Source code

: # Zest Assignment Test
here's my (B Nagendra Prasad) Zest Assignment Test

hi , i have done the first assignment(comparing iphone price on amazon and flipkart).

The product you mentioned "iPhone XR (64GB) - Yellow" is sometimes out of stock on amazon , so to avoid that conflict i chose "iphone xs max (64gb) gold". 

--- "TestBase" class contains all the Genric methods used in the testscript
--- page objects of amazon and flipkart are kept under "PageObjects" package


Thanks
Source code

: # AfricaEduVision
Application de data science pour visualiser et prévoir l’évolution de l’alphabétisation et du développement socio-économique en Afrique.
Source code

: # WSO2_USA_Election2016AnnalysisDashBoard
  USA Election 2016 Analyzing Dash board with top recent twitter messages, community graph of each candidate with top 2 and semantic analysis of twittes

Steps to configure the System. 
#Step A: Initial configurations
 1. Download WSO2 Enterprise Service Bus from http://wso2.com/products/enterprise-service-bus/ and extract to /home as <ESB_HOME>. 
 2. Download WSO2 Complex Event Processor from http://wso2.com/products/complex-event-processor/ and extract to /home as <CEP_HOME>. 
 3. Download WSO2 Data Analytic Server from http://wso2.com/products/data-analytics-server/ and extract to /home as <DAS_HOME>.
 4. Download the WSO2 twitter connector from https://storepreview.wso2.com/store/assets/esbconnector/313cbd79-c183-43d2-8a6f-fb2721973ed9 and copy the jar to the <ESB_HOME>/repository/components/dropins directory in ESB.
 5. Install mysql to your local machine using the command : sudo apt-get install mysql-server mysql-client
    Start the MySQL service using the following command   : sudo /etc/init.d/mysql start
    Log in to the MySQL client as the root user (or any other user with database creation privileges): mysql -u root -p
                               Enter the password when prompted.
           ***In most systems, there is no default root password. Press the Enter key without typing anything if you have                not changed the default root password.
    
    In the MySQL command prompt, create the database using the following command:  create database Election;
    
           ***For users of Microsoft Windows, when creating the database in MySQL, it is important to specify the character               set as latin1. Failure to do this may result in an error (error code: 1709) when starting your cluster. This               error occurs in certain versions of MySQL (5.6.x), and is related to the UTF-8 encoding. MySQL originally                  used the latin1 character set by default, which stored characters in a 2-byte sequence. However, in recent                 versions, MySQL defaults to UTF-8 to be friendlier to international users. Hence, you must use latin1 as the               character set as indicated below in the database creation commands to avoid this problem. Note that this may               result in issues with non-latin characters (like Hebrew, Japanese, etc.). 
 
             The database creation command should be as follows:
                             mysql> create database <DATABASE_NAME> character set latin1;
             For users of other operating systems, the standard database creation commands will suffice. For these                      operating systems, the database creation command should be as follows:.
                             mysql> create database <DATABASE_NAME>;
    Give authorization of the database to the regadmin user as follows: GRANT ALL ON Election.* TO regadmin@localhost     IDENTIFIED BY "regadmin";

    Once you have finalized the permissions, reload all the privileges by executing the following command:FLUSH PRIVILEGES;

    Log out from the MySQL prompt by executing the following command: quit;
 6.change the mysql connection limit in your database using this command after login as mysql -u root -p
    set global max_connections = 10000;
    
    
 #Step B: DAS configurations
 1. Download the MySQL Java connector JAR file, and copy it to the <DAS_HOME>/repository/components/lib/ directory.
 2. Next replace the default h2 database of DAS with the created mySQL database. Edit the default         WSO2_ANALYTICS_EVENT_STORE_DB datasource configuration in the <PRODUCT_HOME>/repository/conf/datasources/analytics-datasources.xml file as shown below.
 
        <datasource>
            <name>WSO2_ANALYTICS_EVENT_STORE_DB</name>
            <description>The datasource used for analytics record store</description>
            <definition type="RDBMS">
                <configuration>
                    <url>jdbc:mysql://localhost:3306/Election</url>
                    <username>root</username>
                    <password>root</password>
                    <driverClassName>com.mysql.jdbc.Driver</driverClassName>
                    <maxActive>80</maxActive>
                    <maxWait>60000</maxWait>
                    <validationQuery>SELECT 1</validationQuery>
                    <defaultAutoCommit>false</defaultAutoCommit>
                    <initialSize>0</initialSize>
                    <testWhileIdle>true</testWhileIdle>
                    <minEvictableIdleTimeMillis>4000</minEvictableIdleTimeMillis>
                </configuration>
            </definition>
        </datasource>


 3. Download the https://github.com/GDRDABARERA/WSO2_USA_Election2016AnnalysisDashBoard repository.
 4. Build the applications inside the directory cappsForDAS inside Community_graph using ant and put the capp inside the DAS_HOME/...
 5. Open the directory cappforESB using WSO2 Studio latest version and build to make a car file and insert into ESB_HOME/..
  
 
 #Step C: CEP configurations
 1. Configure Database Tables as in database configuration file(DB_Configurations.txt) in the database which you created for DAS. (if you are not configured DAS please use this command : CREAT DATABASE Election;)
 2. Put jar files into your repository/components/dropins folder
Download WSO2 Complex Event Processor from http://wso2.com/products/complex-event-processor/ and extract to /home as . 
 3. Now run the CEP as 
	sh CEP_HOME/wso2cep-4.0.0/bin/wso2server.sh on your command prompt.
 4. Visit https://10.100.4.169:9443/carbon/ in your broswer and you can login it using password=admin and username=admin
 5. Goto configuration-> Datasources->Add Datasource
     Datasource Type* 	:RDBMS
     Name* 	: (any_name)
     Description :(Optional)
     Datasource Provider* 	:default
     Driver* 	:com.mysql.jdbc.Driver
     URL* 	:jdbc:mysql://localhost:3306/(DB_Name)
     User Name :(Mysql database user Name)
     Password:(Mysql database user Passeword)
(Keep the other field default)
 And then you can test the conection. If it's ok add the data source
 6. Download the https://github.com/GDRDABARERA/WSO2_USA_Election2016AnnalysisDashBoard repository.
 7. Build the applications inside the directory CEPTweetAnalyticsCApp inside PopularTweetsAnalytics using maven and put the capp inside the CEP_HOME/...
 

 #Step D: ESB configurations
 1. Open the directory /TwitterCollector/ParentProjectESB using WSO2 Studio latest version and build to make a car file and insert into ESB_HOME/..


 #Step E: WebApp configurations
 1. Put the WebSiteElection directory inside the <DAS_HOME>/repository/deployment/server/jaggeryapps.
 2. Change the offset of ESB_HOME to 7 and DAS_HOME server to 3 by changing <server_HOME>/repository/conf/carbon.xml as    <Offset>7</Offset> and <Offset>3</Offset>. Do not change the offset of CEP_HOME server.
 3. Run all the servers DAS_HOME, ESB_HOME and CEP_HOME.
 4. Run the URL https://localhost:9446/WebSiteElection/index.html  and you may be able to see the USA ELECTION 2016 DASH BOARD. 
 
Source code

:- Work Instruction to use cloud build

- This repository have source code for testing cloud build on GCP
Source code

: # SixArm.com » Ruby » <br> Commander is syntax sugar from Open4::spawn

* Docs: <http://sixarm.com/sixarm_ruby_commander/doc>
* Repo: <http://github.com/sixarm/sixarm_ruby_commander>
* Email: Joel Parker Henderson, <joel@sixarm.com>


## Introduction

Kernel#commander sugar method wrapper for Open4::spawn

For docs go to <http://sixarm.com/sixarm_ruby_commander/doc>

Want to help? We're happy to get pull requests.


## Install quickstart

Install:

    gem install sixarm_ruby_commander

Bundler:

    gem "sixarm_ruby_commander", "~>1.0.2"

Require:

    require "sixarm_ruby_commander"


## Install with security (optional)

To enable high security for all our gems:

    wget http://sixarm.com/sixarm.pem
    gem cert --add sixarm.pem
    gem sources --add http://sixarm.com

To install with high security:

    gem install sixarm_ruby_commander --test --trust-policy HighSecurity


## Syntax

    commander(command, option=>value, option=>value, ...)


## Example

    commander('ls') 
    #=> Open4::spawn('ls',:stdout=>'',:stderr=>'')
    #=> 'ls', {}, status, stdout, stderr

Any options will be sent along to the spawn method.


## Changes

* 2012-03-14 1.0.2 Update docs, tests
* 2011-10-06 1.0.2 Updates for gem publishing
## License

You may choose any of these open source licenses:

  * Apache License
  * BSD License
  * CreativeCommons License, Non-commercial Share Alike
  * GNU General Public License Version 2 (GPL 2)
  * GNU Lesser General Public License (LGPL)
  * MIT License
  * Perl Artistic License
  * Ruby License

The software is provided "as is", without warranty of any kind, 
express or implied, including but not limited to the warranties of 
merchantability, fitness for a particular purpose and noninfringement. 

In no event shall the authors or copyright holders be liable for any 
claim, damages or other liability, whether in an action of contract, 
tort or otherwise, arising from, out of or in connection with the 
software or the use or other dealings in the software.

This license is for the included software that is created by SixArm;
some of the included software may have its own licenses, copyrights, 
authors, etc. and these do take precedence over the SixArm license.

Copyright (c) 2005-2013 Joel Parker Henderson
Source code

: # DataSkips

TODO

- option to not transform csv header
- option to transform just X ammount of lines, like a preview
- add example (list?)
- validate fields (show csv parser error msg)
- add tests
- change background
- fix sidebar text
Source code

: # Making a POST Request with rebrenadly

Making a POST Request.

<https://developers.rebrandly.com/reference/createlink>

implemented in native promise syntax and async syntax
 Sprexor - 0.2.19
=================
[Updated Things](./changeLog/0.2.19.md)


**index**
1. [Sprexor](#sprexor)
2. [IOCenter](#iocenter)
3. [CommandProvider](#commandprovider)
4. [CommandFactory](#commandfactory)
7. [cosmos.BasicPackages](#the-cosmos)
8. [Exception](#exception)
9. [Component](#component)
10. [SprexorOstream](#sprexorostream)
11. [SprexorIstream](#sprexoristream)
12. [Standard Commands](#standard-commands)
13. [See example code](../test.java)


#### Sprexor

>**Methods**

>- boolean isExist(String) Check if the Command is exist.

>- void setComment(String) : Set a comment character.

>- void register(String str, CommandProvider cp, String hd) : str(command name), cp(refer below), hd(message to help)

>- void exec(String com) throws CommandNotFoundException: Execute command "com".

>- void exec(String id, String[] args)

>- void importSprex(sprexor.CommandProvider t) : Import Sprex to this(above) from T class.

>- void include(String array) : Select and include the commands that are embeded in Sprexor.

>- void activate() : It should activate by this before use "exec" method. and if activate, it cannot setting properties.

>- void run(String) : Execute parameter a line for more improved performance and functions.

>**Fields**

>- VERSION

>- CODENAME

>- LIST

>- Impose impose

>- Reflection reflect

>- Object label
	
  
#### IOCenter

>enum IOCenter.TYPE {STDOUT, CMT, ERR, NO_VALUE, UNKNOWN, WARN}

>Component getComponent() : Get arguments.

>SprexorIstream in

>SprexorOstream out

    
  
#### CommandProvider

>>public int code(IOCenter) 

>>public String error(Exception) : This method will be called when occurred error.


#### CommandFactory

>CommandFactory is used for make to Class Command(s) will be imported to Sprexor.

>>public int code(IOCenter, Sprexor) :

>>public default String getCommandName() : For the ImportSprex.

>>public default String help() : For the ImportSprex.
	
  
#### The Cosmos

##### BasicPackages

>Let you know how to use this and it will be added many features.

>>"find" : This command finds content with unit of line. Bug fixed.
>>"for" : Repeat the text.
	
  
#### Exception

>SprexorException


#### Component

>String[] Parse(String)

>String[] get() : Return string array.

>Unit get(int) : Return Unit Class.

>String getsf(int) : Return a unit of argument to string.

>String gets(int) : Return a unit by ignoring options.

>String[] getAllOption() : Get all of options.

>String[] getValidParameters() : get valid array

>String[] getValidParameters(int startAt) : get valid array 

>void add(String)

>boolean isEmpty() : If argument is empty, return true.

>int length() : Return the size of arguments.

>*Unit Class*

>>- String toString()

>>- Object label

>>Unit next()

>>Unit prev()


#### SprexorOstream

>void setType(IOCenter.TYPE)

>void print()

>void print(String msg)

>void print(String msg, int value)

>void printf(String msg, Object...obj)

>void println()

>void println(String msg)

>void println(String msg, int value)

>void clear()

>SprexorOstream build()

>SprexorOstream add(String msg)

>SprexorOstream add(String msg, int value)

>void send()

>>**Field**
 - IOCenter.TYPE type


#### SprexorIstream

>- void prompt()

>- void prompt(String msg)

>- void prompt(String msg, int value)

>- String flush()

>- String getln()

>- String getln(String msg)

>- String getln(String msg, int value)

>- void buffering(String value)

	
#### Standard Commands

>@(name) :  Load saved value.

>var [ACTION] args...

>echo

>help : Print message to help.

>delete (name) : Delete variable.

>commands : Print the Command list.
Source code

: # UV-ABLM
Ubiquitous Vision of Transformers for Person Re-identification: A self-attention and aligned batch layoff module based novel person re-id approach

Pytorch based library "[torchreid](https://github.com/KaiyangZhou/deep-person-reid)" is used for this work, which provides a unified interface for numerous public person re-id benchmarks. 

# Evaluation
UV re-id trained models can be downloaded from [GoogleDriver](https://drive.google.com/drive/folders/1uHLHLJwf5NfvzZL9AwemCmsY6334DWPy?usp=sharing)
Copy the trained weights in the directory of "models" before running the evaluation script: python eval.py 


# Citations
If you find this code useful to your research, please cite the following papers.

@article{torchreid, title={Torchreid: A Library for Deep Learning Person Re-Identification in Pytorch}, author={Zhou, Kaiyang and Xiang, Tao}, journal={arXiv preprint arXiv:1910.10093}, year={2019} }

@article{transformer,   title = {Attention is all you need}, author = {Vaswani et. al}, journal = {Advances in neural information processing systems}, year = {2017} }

========================

* **TASK REQUIREMENTS**
What you output must be the lines from the opening of the material above up to and including the line with "USA Election 2016 Analyzing", reproduced exactly.

* **YOUR RESPONSE**
Source code

: # Zest Assignment Test
here's my (B Nagendra Prasad) Zest Assignment Test

hi , i have done the first assignment(comparing iphone price on amazon and flipkart).

The product you mentioned "iPhone XR (64GB) - Yellow" is sometimes out of stock on amazon , so to avoid that conflict i chose "iphone xs max (64gb) gold". 

--- "TestBase" class contains all the Genric methods used in the testscript
--- page objects of amazon and flipkart are kept under "PageObjects" package


Thanks
Source code

: # AfricaEduVision
Application de data science pour visualiser et prévoir l’évolution de l’alphabétisation et du développement socio-économique en Afrique.
Source code

: # WSO2_USA_Election2016AnnalysisDashBoard
  USA Election 2016 Analyzing Dash board with top recent twitter messages, community graph of each candidate with top 2 and semantic analysis of twittes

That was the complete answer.